------ LISTED ENTRIES
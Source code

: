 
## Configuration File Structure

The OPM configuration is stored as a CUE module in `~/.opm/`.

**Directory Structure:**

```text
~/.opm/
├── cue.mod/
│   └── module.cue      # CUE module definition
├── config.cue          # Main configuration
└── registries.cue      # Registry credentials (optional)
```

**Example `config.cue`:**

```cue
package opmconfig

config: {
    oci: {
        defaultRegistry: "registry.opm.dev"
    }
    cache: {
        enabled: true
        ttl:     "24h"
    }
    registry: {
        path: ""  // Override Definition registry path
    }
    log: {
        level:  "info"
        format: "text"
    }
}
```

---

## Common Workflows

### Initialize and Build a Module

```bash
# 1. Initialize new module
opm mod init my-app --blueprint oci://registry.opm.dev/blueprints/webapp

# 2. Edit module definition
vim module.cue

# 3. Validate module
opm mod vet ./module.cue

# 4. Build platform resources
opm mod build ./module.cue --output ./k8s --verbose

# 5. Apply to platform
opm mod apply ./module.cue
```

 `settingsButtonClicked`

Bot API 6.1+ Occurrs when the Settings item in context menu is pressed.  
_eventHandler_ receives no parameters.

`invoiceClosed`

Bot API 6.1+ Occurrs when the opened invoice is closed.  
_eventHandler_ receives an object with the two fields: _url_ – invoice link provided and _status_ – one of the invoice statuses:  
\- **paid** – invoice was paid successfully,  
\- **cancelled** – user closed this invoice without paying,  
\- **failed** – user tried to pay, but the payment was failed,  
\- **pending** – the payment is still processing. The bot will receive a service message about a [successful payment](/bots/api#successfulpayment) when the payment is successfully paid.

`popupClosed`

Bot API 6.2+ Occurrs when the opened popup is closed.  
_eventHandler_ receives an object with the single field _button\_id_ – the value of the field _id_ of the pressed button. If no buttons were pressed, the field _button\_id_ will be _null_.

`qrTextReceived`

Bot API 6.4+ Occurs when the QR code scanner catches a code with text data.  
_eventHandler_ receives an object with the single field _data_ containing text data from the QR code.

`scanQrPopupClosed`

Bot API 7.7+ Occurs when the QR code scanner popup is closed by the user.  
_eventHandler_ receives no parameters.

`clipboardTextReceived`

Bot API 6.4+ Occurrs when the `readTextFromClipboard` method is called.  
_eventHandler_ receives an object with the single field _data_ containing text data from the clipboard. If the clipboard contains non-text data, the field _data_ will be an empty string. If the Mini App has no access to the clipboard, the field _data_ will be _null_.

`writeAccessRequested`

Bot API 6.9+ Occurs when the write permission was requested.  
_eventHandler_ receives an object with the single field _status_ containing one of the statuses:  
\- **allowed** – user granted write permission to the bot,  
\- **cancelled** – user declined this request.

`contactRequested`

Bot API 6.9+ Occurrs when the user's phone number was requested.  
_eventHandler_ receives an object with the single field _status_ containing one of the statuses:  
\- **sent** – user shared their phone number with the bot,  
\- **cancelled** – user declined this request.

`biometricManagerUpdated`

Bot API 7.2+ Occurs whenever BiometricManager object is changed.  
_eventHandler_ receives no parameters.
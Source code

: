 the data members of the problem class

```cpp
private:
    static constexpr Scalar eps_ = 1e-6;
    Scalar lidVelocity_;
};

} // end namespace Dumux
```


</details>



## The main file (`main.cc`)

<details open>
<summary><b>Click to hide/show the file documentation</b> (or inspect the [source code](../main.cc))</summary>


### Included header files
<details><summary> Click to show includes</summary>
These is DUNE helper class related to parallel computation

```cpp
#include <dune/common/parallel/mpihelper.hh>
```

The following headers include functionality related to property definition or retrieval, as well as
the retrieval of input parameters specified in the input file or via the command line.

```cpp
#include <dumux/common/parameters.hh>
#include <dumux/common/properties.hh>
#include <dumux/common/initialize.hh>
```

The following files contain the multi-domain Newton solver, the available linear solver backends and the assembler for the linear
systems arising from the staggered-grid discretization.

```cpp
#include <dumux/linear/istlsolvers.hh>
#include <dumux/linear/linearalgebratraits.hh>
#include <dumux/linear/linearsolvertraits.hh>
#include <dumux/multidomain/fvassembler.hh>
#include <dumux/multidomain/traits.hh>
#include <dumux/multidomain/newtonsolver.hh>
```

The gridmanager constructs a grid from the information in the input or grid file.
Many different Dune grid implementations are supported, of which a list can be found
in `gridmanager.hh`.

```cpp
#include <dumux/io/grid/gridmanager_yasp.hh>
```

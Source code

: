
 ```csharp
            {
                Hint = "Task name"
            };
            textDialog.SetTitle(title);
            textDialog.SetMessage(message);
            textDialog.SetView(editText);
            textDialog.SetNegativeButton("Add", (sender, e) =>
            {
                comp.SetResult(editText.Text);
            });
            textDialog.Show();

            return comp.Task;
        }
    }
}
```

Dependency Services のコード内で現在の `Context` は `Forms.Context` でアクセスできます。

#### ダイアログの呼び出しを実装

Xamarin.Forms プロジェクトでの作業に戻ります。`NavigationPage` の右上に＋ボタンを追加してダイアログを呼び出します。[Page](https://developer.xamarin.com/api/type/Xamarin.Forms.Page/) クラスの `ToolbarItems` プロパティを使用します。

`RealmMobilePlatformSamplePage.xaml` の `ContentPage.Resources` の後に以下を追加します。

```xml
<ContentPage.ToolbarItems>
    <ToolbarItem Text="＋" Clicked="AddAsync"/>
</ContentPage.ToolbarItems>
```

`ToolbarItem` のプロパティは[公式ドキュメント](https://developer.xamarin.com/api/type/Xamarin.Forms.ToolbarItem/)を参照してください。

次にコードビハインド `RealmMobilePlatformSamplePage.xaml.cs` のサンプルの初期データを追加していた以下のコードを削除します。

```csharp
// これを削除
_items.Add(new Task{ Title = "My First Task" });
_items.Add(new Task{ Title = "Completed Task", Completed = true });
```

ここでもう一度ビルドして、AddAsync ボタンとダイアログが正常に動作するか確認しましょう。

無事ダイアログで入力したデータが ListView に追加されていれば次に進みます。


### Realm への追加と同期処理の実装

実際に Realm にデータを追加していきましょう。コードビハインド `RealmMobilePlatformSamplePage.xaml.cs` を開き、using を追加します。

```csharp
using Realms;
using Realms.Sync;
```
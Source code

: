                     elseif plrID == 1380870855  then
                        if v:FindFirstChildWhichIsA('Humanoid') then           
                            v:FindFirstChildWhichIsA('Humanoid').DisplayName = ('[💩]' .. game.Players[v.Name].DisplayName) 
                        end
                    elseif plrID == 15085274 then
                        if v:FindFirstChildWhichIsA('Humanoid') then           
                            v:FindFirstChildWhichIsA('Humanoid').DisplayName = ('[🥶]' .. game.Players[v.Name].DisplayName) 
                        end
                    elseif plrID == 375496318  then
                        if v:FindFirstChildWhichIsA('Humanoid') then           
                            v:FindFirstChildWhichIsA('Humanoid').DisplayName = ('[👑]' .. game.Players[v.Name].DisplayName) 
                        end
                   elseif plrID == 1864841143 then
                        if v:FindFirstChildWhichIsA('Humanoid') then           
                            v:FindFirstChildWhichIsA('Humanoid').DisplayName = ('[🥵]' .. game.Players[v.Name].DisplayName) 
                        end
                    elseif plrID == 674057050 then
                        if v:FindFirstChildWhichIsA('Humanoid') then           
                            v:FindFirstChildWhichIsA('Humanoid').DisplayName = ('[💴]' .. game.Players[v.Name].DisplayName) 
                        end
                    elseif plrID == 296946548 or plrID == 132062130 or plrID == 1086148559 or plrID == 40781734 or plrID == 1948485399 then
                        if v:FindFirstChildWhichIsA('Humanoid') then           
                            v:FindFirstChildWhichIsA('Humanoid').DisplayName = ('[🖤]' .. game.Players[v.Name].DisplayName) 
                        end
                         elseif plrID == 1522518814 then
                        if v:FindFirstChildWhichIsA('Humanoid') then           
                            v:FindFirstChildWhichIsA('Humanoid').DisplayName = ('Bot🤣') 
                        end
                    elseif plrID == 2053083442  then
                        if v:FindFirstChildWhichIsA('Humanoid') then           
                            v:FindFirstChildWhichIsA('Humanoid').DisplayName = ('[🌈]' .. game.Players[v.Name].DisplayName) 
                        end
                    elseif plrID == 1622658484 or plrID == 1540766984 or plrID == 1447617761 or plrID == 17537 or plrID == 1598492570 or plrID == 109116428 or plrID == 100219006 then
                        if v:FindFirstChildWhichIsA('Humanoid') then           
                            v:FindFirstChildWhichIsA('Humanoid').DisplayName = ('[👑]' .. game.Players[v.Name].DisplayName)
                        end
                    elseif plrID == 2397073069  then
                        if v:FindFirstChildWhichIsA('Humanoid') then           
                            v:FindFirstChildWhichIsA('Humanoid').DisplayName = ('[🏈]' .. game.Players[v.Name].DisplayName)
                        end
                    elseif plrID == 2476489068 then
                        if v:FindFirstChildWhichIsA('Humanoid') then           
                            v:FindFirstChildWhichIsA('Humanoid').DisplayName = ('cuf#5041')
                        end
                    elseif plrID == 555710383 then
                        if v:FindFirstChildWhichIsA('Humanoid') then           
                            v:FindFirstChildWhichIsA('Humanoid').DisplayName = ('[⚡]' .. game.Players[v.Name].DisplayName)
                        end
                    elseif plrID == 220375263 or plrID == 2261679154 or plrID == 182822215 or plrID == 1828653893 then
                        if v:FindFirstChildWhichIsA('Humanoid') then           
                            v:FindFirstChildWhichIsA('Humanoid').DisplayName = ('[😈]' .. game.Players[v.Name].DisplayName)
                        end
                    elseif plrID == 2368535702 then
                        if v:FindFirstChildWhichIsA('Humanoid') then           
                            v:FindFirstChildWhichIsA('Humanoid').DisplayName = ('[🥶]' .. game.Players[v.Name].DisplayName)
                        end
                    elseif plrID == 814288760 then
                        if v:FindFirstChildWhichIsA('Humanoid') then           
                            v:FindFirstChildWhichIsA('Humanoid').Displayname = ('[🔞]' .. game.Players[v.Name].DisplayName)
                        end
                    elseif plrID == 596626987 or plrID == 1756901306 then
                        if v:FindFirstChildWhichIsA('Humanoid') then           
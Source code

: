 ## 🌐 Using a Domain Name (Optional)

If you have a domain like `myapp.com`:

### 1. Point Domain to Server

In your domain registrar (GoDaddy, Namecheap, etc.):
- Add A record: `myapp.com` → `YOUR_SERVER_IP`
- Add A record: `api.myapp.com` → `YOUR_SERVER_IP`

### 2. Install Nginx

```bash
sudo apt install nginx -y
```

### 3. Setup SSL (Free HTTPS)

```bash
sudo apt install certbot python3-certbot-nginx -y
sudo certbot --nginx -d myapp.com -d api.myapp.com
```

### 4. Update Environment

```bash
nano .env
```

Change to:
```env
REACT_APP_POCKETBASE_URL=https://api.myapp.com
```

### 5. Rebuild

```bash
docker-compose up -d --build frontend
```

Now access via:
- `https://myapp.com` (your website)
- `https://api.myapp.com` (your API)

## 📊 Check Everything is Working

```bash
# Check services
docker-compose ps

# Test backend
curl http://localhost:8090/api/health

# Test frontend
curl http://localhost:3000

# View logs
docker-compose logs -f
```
------------
Check each line of the data above, and please copy the ones in which the string "localhost" occurs.

→ **SOLUTION TO THIS EXERCISE**
curl http://localhost:8090/api/health
curl http://localhost:3000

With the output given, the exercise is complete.